Ghanaian highlife legend Daniel Amponsah, known in showbiz as Agya Koo Nimo, has been given the Special Recognition Award at the maiden Entertainment Achievement Awards.
The eighty-seven-year-old musician was given the honour for his unbridled contribution to the Ghanaian music industry, spanning over five decades.
The EAA category definition of this award says it is “presented to [a] personality with long-standing service to the development of their respective fields or industry, over the past decades. This category spotlights all aspects of life e.g. Musicians, Sound engineers, Actors and Actresses, Writers, Politicians (Who have demonstrated significant impact on the development of their respective constituencies and ministries), Sportsmen and Women, NGOs and more. During each review cycle of the EAA, the organizers and the EAA Academy shall agree upon one (1) special category that they wish to focus on. The category in question shall then be announced to the public.”
The Entertainment Achievement Awards celebrates entertainers and entertainment industry players who have distinguished themselves in the practice of their art during the 2020 eligibility year.
The scheme covers areas such as sports, music, film, fashion, photography, media, comedy, among others.
Aside from presenting awards to deserving winners on the night, there were performances from Okyeame Kwame, Tulenkey, Kweku Flick, Kofi Jamar, and Abiana.
About Koo Nimo
Born in the village of Foase, in the Atwima District of the Ashanti Region in Ghana, West Africa, Koo Nimo worked in various jobs in science and medical-related fields while maintaining his interest in music.
In 1957, when the former British colony of the Gold Coast became the independent country of Ghana, Koo Nimo first received national acclaim through the formation of the Addadam Agofomma ensemble.

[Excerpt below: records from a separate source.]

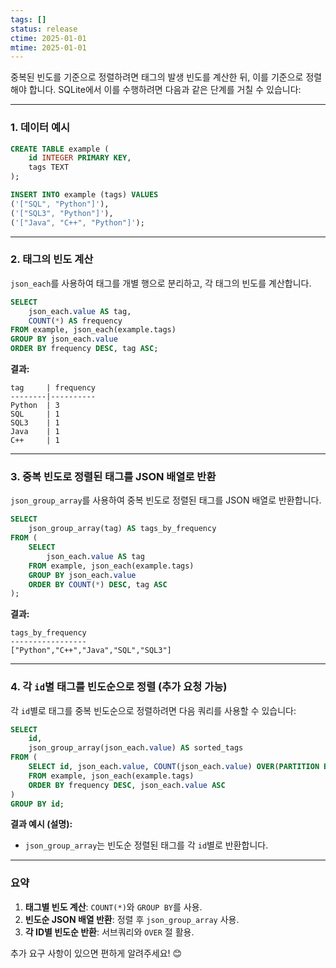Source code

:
 ```yaml
---
tags: []
status: release
ctime: 2025-01-01
mtime: 2025-01-01
---
```


중복된 빈도를 기준으로 정렬하려면 태그의 발생 빈도를 계산한 뒤, 이를 기준으로 정렬해야 합니다. SQLite에서 이를 수행하려면 다음과 같은 단계를 거칠 수 있습니다:

---

### 1. 데이터 예시

```sql
CREATE TABLE example (
    id INTEGER PRIMARY KEY,
    tags TEXT
);

INSERT INTO example (tags) VALUES
('["SQL", "Python"]'),
('["SQL3", "Python"]'),
('["Java", "C++", "Python"]');
```

---

### 2. 태그의 빈도 계산

`json_each`를 사용하여 태그를 개별 행으로 분리하고, 각 태그의 빈도를 계산합니다.

```sql
SELECT
    json_each.value AS tag,
    COUNT(*) AS frequency
FROM example, json_each(example.tags)
GROUP BY json_each.value
ORDER BY frequency DESC, tag ASC;
```

**결과:**

```
tag     | frequency
--------|----------
Python  | 3
SQL     | 1
SQL3    | 1
Java    | 1
C++     | 1
```

---

### 3. 중복 빈도로 정렬된 태그를 JSON 배열로 반환

`json_group_array`를 사용하여 중복 빈도로 정렬된 태그를 JSON 배열로 반환합니다.

```sql
SELECT
    json_group_array(tag) AS tags_by_frequency
FROM (
    SELECT
        json_each.value AS tag
    FROM example, json_each(example.tags)
    GROUP BY json_each.value
    ORDER BY COUNT(*) DESC, tag ASC
);
```

**결과:**

```
tags_by_frequency
-----------------
["Python","C++","Java","SQL","SQL3"]
```

---

### 4. 각 `id`별 태그를 빈도순으로 정렬 (추가 요청 가능)

각 `id`별로 태그를 중복 빈도순으로 정렬하려면 다음 쿼리를 사용할 수 있습니다:

```sql
SELECT
    id,
    json_group_array(json_each.value) AS sorted_tags
FROM (
    SELECT id, json_each.value, COUNT(json_each.value) OVER(PARTITION BY json_each.value) AS frequency
    FROM example, json_each(example.tags)
    ORDER BY frequency DESC, json_each.value ASC
)
GROUP BY id;
```

**결과 예시 (설명):**

- `json_group_array`는 빈도순 정렬된 태그를 각 `id`별로 반환합니다.

---

### 요약

1. **태그별 빈도 계산**: `COUNT(*)`와 `GROUP BY`를 사용.
2. **빈도순 JSON 배열 반환**: 정렬 후 `json_group_array` 사용.
3. **각 ID별 빈도순 반환**: 서브쿼리와 `OVER` 절 활용.

추가 요구 사항이 있으면 편하게 알려주세요! 😊
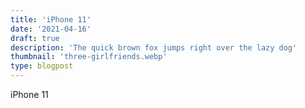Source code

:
 ```yaml
---
title: 'iPhone 11'
date: '2021-04-16'
draft: true
description: 'The quick brown fox jumps right over the lazy dog'
thumbnail: 'three-girlfriends.webp'
type: blogpost
---
```


iPhone 11
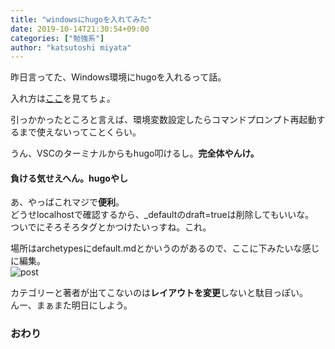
 ```yaml
---
title: "windowsにhugoを入れてみた"
date: 2019-10-14T21:30:54+09:00
categories: ["勉強系"]
author: "katsutoshi miyata"
---
```


昨日言ってた、Windows環境にhugoを入れるって話。

入れ方は[ここ](https://www.imuza.com/entry/2018/02/09/164628)を見てちょ。

引っかかったところと言えば、環境変数設定したらコマンドプロンプト再起動するまで使えないってことくらい。

うん、VSCのターミナルからもhugo叩けるし。**完全体やんけ。**  
#### 負ける気せえへん。hugoやし

あ、やっばこれマジで**便利**。  
どうせlocalhostで確認するから、_defaultのdraft=trueは削除してもいいな。  
ついでにそろそろタグとかつけたいっすね。これ。  

場所はarchetypesにdefault.mdとかいうのがあるので、ここに下みたいな感じに編集。  
![post](../../post20191014.PNG)

カテゴリーと著者が出てこないのは**レイアウトを変更**しないと駄目っぽい。  
んー、まぁまた明日にしよう。

### おわり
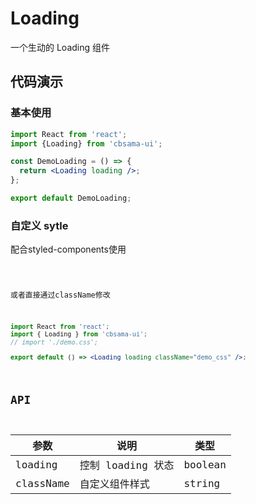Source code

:<!-- ---
name: Loading
edit: false
sidebar: true
route: /Loading
--- -->


# Loading

一个生动的 Loading 组件

## 代码演示

### 基本使用

```jsx
import React from 'react';
import {Loading} from 'cbsama-ui';

const DemoLoading = () => {
  return <Loading loading />;
};

export default DemoLoading;
```

### 自定义 sytle
配合styled-components使用

<code src="./demo/demo2.tsx" />

或者直接通过className修改

```jsx
import React from 'react';
import { Loading } from 'cbsama-ui';
// import './demo.css';

export default () => <Loading loading className="demo_css" />;
```

## API

| 参数    | 说明              | 类型    |
| ------- | ----------------- | ------- |
| loading | 控制 loading 状态 | boolean |
| className | 自定义组件样式 | string |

Many of his songs tell traditional stories and are sung in the Twi language. Along with one or two guitars and vocals, the traditional Ashanti palm wine ensemble consists of traditional instruments of West Africa, including the apentemma and the donno, the frikyiwa (metal castanet), the prempensua (rhumba box), the ntorwa (hollow gourd rattle with beads or seeds woven around it on a net), and the nnawuta (consisting of two iron bells that provide the key rhythmic pattern) or dawuro (banana-shaped bell).
In 1990, eight of Koo’s songs were released as a compact disk entitled Osabarima. This was the first work by a Ghanaian artist to be put on CD.
In January 1992, at Columbia University, New York, USA, Andrew L. Kaye presented his dissertation entitled “Koo Nimo and his circle: A Ghanaian Musician in Ethnomusicological Perspective” and was awarded a Doctor of Philosophy degree for his work.
In 1998, he was employed as a Professor of Ethnomusicology at the University of Washington in Seattle, USA, for two years, before taking a similar position at the University of Michigan in Ann Arbor.
In 2006, Koo Nimo moved back to Ghana, to the city of Kumasi. He appeared in a January 2007 episode of the American travel show Anthony Bourdain: No Reservations, where he is shown playing music, discussing his music, and enjoying a lunch of stewed greater cane rat with host Anthony Bourdain.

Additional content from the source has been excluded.